What you will do:
In the response, the entries must appear exactly as supplied.

Extracted records:
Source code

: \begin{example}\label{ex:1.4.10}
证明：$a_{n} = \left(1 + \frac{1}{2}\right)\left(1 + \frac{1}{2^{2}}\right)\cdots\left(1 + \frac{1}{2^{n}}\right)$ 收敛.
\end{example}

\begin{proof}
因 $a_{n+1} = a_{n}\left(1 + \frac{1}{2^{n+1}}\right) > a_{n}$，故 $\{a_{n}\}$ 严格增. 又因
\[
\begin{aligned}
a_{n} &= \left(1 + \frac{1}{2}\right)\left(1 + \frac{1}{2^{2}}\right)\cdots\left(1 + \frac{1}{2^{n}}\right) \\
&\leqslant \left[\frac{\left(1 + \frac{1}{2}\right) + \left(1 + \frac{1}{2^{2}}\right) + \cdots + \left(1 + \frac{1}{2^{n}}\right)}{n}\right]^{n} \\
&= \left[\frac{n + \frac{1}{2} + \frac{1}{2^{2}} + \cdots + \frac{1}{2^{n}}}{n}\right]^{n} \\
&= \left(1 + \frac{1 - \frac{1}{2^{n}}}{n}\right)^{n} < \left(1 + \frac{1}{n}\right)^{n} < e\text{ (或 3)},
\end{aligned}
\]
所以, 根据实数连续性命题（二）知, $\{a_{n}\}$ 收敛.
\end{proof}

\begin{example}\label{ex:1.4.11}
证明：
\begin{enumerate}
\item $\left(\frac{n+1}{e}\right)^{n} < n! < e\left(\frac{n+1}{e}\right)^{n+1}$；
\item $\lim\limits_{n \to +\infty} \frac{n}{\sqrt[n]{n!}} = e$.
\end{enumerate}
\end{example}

Problem solution:
Source code

: \begin{example}\label{ex:1.4.10}
证明：$a_{n} = \left(1 + \frac{1}{2}\right)\left(1 + \frac{1}{2^{2}}\right)\cdots\left(1 + \frac{1}{2^{n}}\right)$ 收敛.
\end{example}

\begin{proof}
因 $a_{n+1} = a_{n}\left(1 + \frac{1}{2^{n+1}}\right) > a_{n}$，故 $\{a_{n}\}$ 严格增. 又因
\[
\begin{aligned}
a_{n} &= \left(1 + \frac{1}{2}\right)\left(1 + \frac{1}{2^{2}}\right)\cdots\left(1 + \frac{1}{2^{n}}\right) \\
&\leqslant \left[\frac{\left(1 + \frac{1}{2}\right) + \left(1 + \frac{1}{2^{2}}\right) + \cdots + \left(1 + \frac{1}{2^{n}}\right)}{n}\right]^{n} \\
&= \left[\frac{n + \frac{1}{2} + \frac{1}{2^{2}} + \cdots + \frac{1}{2^{n}}}{n}\right]^{n} \\
&= \left(1 + \frac{1 - \frac{1}{2^{n}}}{n}\right)^{n} < \left(1 + \frac{1}{n}\right)^{n} < e\text{ (或 3)},
\end{aligned}
\]
所以, 根据实数连续性命题（二）知, $\{a_{n}\}$ 收敛.
\end{proof}

\begin{example}\label{ex:1.4.11}
证明：
\begin{enumerate}
\item $\left(\frac{n+1}{e}\right)^{n} < n! < e\left(\frac{n+1}{e}\right)^{n+1}$；
\item $\lim\limits_{n \to +\infty} \frac{n}{\sqrt[n]{n!}} = e$.
\end{enumerate}
\end{example}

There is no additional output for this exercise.